Plain-text document sources:
__________
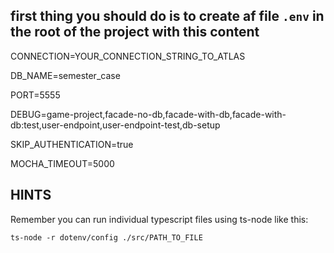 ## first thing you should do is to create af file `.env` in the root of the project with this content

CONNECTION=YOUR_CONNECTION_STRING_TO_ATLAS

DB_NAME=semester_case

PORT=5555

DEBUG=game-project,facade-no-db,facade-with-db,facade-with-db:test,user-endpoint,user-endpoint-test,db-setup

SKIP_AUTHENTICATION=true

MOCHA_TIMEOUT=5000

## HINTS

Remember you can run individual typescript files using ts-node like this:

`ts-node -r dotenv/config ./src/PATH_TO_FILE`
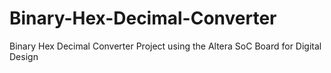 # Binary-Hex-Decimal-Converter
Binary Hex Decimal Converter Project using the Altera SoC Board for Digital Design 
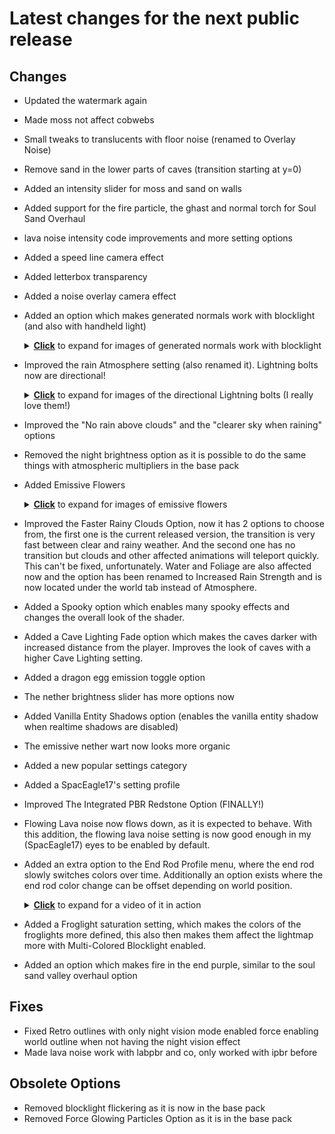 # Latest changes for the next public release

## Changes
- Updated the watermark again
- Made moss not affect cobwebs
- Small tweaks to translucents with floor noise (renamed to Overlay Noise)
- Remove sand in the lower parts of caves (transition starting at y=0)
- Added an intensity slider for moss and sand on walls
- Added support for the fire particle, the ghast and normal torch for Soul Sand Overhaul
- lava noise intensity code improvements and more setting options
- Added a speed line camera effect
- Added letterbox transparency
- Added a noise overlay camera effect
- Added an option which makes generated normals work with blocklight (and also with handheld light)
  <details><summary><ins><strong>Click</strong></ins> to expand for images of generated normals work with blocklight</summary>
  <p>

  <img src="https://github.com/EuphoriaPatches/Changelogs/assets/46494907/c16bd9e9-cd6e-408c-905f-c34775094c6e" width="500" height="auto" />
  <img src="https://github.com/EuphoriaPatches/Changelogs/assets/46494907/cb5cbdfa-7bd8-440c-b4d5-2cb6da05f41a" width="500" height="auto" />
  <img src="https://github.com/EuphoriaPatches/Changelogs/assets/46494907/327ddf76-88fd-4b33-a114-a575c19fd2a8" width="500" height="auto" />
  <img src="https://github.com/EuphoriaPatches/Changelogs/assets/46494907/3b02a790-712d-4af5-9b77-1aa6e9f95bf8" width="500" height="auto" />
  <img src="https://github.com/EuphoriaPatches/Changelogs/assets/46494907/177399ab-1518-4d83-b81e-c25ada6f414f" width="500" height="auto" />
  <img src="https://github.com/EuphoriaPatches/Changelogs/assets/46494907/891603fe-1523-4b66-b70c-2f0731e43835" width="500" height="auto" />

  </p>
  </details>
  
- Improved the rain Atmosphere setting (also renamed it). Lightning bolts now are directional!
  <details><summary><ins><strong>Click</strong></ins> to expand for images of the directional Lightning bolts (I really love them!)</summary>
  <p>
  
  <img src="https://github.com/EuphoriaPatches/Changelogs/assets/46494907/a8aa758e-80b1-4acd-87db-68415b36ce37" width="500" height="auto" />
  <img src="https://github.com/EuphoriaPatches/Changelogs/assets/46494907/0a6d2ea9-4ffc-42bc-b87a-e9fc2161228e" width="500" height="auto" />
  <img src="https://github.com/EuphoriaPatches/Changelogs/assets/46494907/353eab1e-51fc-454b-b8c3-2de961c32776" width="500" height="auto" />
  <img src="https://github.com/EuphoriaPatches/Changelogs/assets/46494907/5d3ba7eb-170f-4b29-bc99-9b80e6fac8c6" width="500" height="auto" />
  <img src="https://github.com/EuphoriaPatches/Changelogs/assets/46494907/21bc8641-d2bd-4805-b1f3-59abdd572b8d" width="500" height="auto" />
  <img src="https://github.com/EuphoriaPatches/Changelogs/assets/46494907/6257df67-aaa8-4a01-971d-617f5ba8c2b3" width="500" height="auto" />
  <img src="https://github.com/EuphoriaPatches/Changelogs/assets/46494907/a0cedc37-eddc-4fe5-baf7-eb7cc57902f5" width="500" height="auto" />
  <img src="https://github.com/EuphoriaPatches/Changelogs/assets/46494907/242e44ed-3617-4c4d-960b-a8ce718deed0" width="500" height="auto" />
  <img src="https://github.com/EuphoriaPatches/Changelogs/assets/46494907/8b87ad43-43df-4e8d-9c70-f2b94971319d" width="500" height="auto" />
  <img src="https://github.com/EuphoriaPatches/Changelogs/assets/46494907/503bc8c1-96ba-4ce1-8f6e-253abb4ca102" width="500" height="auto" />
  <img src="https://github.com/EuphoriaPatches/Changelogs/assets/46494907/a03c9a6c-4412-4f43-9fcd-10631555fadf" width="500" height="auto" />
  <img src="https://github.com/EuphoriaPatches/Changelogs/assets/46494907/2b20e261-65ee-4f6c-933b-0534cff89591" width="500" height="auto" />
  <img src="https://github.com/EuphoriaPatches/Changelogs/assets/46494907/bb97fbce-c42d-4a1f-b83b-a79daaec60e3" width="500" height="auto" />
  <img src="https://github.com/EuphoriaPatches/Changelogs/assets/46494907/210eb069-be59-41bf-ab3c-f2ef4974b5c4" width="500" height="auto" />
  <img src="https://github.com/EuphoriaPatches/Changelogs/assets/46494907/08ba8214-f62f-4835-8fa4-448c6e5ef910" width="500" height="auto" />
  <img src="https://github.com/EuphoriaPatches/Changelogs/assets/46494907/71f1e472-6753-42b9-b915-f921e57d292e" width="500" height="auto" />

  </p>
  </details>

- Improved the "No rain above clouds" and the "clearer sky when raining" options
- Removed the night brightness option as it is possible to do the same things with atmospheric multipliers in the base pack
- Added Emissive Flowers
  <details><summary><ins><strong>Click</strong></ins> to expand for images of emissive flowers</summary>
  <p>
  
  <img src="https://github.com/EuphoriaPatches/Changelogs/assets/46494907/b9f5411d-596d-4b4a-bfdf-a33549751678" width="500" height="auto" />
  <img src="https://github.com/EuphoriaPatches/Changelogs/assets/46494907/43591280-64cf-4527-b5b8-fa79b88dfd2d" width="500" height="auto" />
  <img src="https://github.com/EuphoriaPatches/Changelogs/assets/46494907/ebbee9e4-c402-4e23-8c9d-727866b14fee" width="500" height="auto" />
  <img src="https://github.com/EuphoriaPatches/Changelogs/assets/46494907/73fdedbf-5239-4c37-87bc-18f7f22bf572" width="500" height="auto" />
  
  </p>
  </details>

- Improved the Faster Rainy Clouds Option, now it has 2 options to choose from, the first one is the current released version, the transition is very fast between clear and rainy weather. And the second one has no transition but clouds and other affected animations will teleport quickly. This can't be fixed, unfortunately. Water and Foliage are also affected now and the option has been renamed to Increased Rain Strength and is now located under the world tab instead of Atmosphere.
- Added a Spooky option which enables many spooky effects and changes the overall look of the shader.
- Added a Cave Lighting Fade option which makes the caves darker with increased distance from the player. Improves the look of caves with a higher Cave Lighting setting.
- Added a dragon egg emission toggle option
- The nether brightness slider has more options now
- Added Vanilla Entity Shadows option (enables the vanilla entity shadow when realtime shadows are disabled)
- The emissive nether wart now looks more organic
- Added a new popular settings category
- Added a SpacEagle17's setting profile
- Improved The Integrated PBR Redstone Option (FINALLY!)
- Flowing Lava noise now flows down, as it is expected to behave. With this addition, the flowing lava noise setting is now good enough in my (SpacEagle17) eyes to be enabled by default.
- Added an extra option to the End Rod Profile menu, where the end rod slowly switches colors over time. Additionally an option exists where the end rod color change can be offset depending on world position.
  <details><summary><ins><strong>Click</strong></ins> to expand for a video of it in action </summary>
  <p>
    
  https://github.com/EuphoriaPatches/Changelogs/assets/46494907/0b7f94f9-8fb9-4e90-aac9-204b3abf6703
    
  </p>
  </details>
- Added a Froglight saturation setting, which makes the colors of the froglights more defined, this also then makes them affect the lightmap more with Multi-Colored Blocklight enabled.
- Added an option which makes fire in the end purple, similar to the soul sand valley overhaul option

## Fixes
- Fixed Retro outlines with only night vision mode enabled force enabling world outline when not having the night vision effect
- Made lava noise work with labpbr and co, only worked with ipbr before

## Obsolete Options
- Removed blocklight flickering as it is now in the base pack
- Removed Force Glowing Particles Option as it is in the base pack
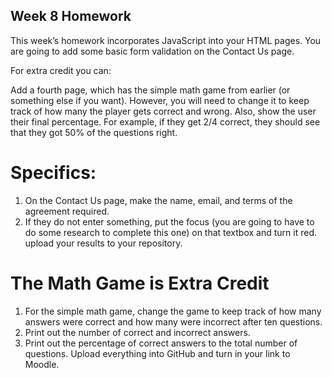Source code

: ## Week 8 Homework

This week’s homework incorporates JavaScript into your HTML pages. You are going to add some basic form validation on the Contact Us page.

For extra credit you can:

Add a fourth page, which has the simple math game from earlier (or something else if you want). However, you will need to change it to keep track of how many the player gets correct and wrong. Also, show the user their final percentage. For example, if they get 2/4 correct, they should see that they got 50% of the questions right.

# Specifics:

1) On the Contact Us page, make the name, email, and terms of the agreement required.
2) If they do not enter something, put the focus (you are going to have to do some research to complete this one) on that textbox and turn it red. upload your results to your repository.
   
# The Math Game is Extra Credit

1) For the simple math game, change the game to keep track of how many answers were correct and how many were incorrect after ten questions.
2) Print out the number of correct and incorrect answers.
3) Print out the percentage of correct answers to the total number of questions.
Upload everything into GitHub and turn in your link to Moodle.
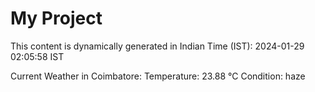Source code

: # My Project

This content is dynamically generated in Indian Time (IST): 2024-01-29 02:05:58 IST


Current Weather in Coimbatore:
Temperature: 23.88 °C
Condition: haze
__________
WORK ITEM |
Start at the line containing "## Obsolete Options" above and stop at the line containing "Week 8 Homework". Output those lines exactly, both included, but none of the pictures.

WRITTEN SOLUTION |
## Obsolete Options
- Removed blocklight flickering as it is now in the base pack
- Removed Force Glowing Particles Option as it is in the base pack
Source code

: ## Week 8 Homework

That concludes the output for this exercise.